Problem description: The records need to be set down again exactly as they appear.

Stored data entries
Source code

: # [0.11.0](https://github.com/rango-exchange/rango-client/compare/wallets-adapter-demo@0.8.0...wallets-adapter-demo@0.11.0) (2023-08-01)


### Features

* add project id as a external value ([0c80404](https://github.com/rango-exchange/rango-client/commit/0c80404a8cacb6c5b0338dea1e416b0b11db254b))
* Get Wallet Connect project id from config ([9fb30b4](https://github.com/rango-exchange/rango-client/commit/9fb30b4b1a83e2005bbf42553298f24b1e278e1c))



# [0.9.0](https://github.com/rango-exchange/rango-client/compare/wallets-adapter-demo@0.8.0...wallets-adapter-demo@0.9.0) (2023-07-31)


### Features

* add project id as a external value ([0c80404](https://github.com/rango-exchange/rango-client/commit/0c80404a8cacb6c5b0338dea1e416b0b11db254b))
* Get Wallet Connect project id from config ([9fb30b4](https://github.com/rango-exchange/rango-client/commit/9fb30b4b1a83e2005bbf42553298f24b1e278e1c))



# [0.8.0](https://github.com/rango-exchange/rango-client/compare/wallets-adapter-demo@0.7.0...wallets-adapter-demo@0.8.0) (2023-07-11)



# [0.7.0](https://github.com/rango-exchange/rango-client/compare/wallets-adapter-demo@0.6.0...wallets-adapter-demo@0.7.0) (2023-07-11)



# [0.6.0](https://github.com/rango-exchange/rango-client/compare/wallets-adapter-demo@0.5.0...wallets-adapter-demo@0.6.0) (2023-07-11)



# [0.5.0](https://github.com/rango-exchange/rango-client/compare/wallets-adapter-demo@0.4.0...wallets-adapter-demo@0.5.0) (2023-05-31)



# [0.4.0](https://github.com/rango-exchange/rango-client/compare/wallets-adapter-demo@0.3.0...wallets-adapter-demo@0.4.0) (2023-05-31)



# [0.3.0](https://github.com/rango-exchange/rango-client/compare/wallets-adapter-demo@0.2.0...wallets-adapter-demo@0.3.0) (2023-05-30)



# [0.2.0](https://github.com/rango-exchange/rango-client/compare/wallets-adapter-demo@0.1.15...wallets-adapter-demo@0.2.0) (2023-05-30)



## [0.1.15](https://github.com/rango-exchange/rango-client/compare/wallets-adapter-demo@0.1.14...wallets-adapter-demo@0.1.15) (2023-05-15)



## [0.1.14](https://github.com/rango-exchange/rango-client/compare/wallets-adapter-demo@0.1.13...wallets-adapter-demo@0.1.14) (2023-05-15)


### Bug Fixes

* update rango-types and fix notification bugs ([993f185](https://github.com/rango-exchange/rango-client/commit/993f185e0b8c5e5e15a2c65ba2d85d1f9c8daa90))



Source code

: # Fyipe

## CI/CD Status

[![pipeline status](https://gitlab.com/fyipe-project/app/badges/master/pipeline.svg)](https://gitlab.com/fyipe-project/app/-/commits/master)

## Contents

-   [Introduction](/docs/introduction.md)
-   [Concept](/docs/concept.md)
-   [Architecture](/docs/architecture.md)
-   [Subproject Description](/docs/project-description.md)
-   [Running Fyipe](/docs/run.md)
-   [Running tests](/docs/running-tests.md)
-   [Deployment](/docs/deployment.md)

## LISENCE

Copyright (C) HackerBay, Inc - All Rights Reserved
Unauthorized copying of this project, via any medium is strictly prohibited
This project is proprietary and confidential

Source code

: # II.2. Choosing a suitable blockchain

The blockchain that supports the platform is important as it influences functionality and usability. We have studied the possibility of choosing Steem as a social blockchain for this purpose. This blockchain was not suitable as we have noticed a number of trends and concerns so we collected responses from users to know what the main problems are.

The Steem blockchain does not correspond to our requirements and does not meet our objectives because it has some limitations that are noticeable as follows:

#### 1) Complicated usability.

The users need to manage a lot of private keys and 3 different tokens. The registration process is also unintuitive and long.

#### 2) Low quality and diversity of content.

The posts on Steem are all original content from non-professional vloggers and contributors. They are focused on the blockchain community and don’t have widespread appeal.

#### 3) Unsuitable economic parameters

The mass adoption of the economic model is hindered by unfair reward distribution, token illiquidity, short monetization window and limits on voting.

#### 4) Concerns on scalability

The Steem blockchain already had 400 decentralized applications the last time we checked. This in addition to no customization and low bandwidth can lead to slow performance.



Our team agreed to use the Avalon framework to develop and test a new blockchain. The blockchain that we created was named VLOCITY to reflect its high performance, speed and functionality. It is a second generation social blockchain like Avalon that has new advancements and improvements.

Exercise response:
Source code

: # [0.11.0](https://github.com/rango-exchange/rango-client/compare/wallets-adapter-demo@0.8.0...wallets-adapter-demo@0.11.0) (2023-08-01)


### Features

* add project id as a external value ([0c80404](https://github.com/rango-exchange/rango-client/commit/0c80404a8cacb6c5b0338dea1e416b0b11db254b))
* Get Wallet Connect project id from config ([9fb30b4](https://github.com/rango-exchange/rango-client/commit/9fb30b4b1a83e2005bbf42553298f24b1e278e1c))



# [0.9.0](https://github.com/rango-exchange/rango-client/compare/wallets-adapter-demo@0.8.0...wallets-adapter-demo@0.9.0) (2023-07-31)


### Features

* add project id as a external value ([0c80404](https://github.com/rango-exchange/rango-client/commit/0c80404a8cacb6c5b0338dea1e416b0b11db254b))
* Get Wallet Connect project id from config ([9fb30b4](https://github.com/rango-exchange/rango-client/commit/9fb30b4b1a83e2005bbf42553298f24b1e278e1c))



# [0.8.0](https://github.com/rango-exchange/rango-client/compare/wallets-adapter-demo@0.7.0...wallets-adapter-demo@0.8.0) (2023-07-11)



# [0.7.0](https://github.com/rango-exchange/rango-client/compare/wallets-adapter-demo@0.6.0...wallets-adapter-demo@0.7.0) (2023-07-11)



# [0.6.0](https://github.com/rango-exchange/rango-client/compare/wallets-adapter-demo@0.5.0...wallets-adapter-demo@0.6.0) (2023-07-11)



# [0.5.0](https://github.com/rango-exchange/rango-client/compare/wallets-adapter-demo@0.4.0...wallets-adapter-demo@0.5.0) (2023-05-31)



# [0.4.0](https://github.com/rango-exchange/rango-client/compare/wallets-adapter-demo@0.3.0...wallets-adapter-demo@0.4.0) (2023-05-31)



# [0.3.0](https://github.com/rango-exchange/rango-client/compare/wallets-adapter-demo@0.2.0...wallets-adapter-demo@0.3.0) (2023-05-30)



# [0.2.0](https://github.com/rango-exchange/rango-client/compare/wallets-adapter-demo@0.1.15...wallets-adapter-demo@0.2.0) (2023-05-30)



## [0.1.15](https://github.com/rango-exchange/rango-client/compare/wallets-adapter-demo@0.1.14...wallets-adapter-demo@0.1.15) (2023-05-15)



## [0.1.14](https://github.com/rango-exchange/rango-client/compare/wallets-adapter-demo@0.1.13...wallets-adapter-demo@0.1.14) (2023-05-15)


### Bug Fixes

* update rango-types and fix notification bugs ([993f185](https://github.com/rango-exchange/rango-client/commit/993f185e0b8c5e5e15a2c65ba2d85d1f9c8daa90))



Source code

: # Fyipe

## CI/CD Status

[![pipeline status](https://gitlab.com/fyipe-project/app/badges/master/pipeline.svg)](https://gitlab.com/fyipe-project/app/-/commits/master)

## Contents

-   [Introduction](/docs/introduction.md)
-   [Concept](/docs/concept.md)
-   [Architecture](/docs/architecture.md)
-   [Subproject Description](/docs/project-description.md)
-   [Running Fyipe](/docs/run.md)
-   [Running tests](/docs/running-tests.md)
-   [Deployment](/docs/deployment.md)

## LISENCE

Copyright (C) HackerBay, Inc - All Rights Reserved
Unauthorized copying of this project, via any medium is strictly prohibited
This project is proprietary and confidential

Source code

: # II.2. Choosing a suitable blockchain

The blockchain that supports the platform is important as it influences functionality and usability. We have studied the possibility of choosing Steem as a social blockchain for this purpose. This blockchain was not suitable as we have noticed a number of trends and concerns so we collected responses from users to know what the main problems are.

The Steem blockchain does not correspond to our requirements and does not meet our objectives because it has some limitations that are noticeable as follows:

#### 1) Complicated usability.

The users need to manage a lot of private keys and 3 different tokens. The registration process is also unintuitive and long.

#### 2) Low quality and diversity of content.

The posts on Steem are all original content from non-professional vloggers and contributors. They are focused on the blockchain community and don’t have widespread appeal.

#### 3) Unsuitable economic parameters

The mass adoption of the economic model is hindered by unfair reward distribution, token illiquidity, short monetization window and limits on voting.

#### 4) Concerns on scalability

The Steem blockchain already had 400 decentralized applications the last time we checked. This in addition to no customization and low bandwidth can lead to slow performance.



Our team agreed to use the Avalon framework to develop and test a new blockchain. The blockchain that we created was named VLOCITY to reflect its high performance, speed and functionality. It is a second generation social blockchain like Avalon that has new advancements and improvements.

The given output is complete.